Smith Does a Lap Dance for Agri-Business

You can count on our local intrepid newspaper sniffing out the real story behind the news (I said sarcastically).

The Gainesville Sun today ran a story about state Sen. Rod Smith's gubernatorial campaign coffers, which have swelled to about $400,000. The brief article focused on one angle – that Smith's campaign had returned $4,500 from the owner of Café Risque because Smith "wasn't comfortable" with the source.

What the article failed to mention were the many sources of campaign cash with which Smith is comfortable – namely, the powerful special interests that control state government in the name of greed.

Thanks to the St. Pete Times for doing the heavy lifting. Adam Smith (no, not The Adam Smith), the Times political editor, published a cogent examination of Smith's contributors, which he notes are "raising red flags among environmentalists."

Smith had a large haul from agricultural interests, which these days are bent on shaping growth management policies to ensure that farmers can stop farming and sell their land for development of strip malls and gated communities. In fact, as a political entity it is more often called agri-business these days.
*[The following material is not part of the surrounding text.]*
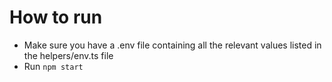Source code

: # How to run
- Make sure you have a .env file containing all the relevant values listed in the helpers/env.ts file
- Run `npm start`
As Mary Barley, president of the Everglades Trust, told the Times: "They don't give money unless they get something in return. I've dealt with sugar for a long time, and they're not giving money for better government."

Although Smith told the paper, "I have a good environmental record," environmental groups who monitor state lawmaking do not agree. In 2004, the Florida League of Conservation Voters said Smith had the second worst environmental voting record of the 40 senators.

As far as I know, there is no group ranking lawmakers on their titty bar voting record, but if there was, you can bet The Sun would have reported on it. That paper never misses a thing (I said sarcastically).